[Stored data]
+ + +

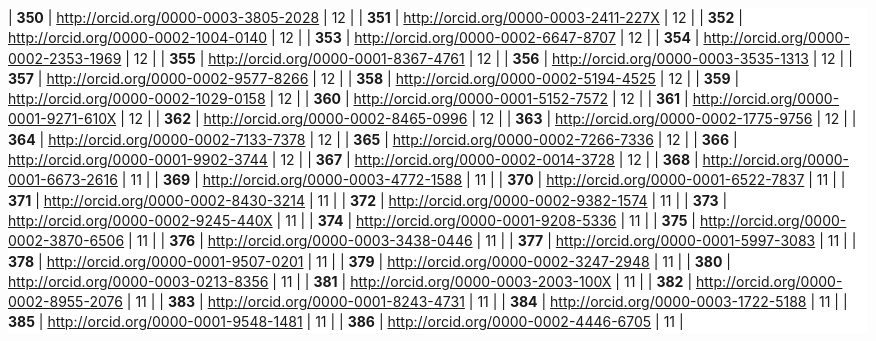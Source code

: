 | **350** | http://orcid.org/0000-0003-3805-2028 | 12                   |
| **351** | http://orcid.org/0000-0003-2411-227X | 12                   |
| **352** | http://orcid.org/0000-0002-1004-0140 | 12                   |
| **353** | http://orcid.org/0000-0002-6647-8707 | 12                   |
| **354** | http://orcid.org/0000-0002-2353-1969 | 12                   |
| **355** | http://orcid.org/0000-0001-8367-4761 | 12                   |
| **356** | http://orcid.org/0000-0003-3535-1313 | 12                   |
| **357** | http://orcid.org/0000-0002-9577-8266 | 12                   |
| **358** | http://orcid.org/0000-0002-5194-4525 | 12                   |
| **359** | http://orcid.org/0000-0002-1029-0158 | 12                   |
| **360** | http://orcid.org/0000-0001-5152-7572 | 12                   |
| **361** | http://orcid.org/0000-0001-9271-610X | 12                   |
| **362** | http://orcid.org/0000-0002-8465-0996 | 12                   |
| **363** | http://orcid.org/0000-0002-1775-9756 | 12                   |
| **364** | http://orcid.org/0000-0002-7133-7378 | 12                   |
| **365** | http://orcid.org/0000-0002-7266-7336 | 12                   |
| **366** | http://orcid.org/0000-0001-9902-3744 | 12                   |
| **367** | http://orcid.org/0000-0002-0014-3728 | 12                   |
| **368** | http://orcid.org/0000-0001-6673-2616 | 11                   |
| **369** | http://orcid.org/0000-0003-4772-1588 | 11                   |
| **370** | http://orcid.org/0000-0001-6522-7837 | 11                   |
| **371** | http://orcid.org/0000-0002-8430-3214 | 11                   |
| **372** | http://orcid.org/0000-0002-9382-1574 | 11                   |
| **373** | http://orcid.org/0000-0002-9245-440X | 11                   |
| **374** | http://orcid.org/0000-0001-9208-5336 | 11                   |
| **375** | http://orcid.org/0000-0002-3870-6506 | 11                   |
| **376** | http://orcid.org/0000-0003-3438-0446 | 11                   |
| **377** | http://orcid.org/0000-0001-5997-3083 | 11                   |
| **378** | http://orcid.org/0000-0001-9507-0201 | 11                   |
| **379** | http://orcid.org/0000-0002-3247-2948 | 11                   |
| **380** | http://orcid.org/0000-0003-0213-8356 | 11                   |
| **381** | http://orcid.org/0000-0003-2003-100X | 11                   |
| **382** | http://orcid.org/0000-0002-8955-2076 | 11                   |
| **383** | http://orcid.org/0000-0001-8243-4731 | 11                   |
| **384** | http://orcid.org/0000-0003-1722-5188 | 11                   |
| **385** | http://orcid.org/0000-0001-9548-1481 | 11                   |
| **386** | http://orcid.org/0000-0002-4446-6705 | 11                   |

+ + +

• **Exercise brief**
Output the lines above between the one holding "http://orcid.org/0000-0001-9271-610X | 12" and the one holding "http://orcid.org/0000-0003-4772-1588 | 11", inclusive, with nothing before or after them.

• **Result for this exercise**
| **361** | http://orcid.org/0000-0001-9271-610X | 12                   |
| **362** | http://orcid.org/0000-0002-8465-0996 | 12                   |
| **363** | http://orcid.org/0000-0002-1775-9756 | 12                   |
| **364** | http://orcid.org/0000-0002-7133-7378 | 12                   |
| **365** | http://orcid.org/0000-0002-7266-7336 | 12                   |
| **366** | http://orcid.org/0000-0001-9902-3744 | 12                   |
| **367** | http://orcid.org/0000-0002-0014-3728 | 12                   |
| **368** | http://orcid.org/0000-0001-6673-2616 | 11                   |
| **369** | http://orcid.org/0000-0003-4772-1588 | 11                   |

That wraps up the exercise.